Come se non fosse sufficiente, a questi dossier si aggiunge lo stock di 414 provvedimenti attuativi da varare per rendere pienamente operativi i decreti legge e le leggi che hanno avuto il via libera dal governo Meloni dal 22 ottobre 2022, giorno dell’insediamento. Ma non basta. Anche gli esecutivi della precedente legislatura hanno lasciato il loro carico di misure da varare, che, nonostante l’impegno dell’attuale esecutivo, non è ancora stato completamente smaltito: mancano altri 107 atti, di cui 70 fanno riferimento al governo guidato da Mario Draghi, 27 al governo giallorosso di Giuseppe Conte e 10 al governo gialloverde (Conte I). Se si tirano le somme, un totale di 521 atti di cui 206 hanno già visto passare il termine previsto per l’adozione dalla stessa legge di riferimento (158 del governo Meloni, 37 di Draghi, 6 del Conte II e 5 del Conte I).
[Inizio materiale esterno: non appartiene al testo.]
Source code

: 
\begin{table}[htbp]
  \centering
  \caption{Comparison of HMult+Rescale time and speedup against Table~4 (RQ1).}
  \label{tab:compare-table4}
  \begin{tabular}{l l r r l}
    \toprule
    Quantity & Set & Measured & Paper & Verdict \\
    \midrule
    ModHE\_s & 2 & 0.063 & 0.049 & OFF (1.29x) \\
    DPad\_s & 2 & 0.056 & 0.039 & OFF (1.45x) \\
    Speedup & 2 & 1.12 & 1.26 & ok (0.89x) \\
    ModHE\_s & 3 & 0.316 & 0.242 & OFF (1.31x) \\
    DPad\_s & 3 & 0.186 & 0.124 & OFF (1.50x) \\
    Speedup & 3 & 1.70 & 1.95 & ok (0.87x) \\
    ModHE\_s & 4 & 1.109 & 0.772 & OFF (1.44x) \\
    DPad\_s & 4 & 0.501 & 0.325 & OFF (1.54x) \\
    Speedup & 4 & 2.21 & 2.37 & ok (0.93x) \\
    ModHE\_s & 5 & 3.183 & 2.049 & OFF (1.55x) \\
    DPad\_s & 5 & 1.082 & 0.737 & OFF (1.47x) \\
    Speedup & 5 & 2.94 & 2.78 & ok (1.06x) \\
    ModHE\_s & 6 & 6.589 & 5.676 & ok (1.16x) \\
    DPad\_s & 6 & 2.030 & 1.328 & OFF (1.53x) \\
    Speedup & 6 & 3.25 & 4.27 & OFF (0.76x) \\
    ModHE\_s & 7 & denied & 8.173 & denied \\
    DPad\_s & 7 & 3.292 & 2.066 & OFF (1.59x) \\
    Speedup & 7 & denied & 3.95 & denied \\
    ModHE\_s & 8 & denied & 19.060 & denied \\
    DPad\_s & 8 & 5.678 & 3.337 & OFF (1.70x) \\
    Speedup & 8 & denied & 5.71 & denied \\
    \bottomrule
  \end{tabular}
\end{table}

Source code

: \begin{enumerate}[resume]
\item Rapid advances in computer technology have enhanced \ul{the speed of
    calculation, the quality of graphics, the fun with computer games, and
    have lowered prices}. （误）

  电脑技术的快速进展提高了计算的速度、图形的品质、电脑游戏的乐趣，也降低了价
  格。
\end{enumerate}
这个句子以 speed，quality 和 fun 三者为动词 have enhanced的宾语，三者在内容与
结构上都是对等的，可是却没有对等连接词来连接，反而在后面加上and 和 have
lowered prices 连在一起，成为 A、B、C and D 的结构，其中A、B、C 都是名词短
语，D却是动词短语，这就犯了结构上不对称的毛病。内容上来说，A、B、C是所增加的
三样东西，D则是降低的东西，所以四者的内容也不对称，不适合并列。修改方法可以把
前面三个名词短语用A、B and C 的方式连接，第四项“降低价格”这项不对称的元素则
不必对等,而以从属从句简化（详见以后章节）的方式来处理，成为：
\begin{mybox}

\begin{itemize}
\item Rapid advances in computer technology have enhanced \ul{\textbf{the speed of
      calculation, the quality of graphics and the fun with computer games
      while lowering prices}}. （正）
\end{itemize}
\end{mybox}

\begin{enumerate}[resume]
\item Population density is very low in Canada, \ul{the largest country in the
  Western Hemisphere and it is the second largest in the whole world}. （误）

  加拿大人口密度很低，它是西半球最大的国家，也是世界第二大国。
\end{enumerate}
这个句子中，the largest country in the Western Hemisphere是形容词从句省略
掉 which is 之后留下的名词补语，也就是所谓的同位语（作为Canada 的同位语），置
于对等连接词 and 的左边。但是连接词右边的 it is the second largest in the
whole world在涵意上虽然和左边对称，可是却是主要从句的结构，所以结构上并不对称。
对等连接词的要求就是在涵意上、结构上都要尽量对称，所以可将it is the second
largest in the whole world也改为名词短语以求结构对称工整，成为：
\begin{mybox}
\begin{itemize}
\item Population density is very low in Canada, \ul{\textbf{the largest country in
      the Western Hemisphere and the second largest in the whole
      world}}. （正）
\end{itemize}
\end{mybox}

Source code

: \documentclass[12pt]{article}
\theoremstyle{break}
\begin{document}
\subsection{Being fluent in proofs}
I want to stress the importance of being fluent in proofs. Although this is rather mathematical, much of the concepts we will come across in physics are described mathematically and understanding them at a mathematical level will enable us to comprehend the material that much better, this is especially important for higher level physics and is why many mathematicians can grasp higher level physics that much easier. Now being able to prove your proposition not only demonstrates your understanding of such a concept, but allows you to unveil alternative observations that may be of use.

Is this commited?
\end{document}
Va sottolineato che in alcuni casi ad un provvedimento attuativo è legato lo stanziamento di risorse. I provvedimenti attuativi da varare riferiti al governo Meloni permetterebbero di sbloccare quasi 1,9 miliardi, riferiti al 2025 e agli anni passati. Somma che sale a 2,8 miliardi se si considerano anche gli stanziamenti bloccati dagli atti da varare degli esecutivi della passata legislatura. Se infine si considerano anche i successivi due anni dei finanziamenti pluriennali (fino quindi al 2027) si arriva a poco più di 6,7 miliardi in totale.
Si incomincia tuttavia a far sentire l’impegno del governo Meloni a ridurre il ricorso ai provvedimenti attuativi, per puntare sempre più su norme autoapplicative. O, quantomeno, per dare la precedenza a quegli atti che permettono di sbloccare risorse. Un anno fa (si veda il Sole24Ore del 18 agosto 2024) lo stock dei provvedimenti attuativi da smaltire era a quota 538, e questi ultimi tenevano bloccate risorse pari a 6,6 miliardi.
Nella ultima relazione del governo sul monitoraggio dei provvedimenti legislativi e attuativi (aggiornamento al 28 giugno 2025) si faceva notare come «i provvedimenti legislativi varati dal Governo Meloni hanno previsto l’impiego di risorse finanziarie per un totale di 288.542.954.961,28 euro (esercizi 2022, 2023, 2024 e 2025)». Di queste risorse, «soltanto l’11,3% (pari a 32.718.197.686,94 euro) è riconducibile a norme che rimandano alla successiva adozione di decreti attuativi». Inoltre, faceva sempre notare la relazione, al 28 giugno 2025, erano già stati «resi disponibili l’87%» degli euro legati all’adozione di provvedimenti attuativi: «Quindi considerando le risorse già disponibili in quanto riferite a norme auto-applicative e quelle sbloccate con l’adozione dei provvedimenti attuativi è stato complessivamente reso disponibile il 98,5% dell’ammontare complessivo delle risorse previste per gli esercizi finanziari 2022-2025».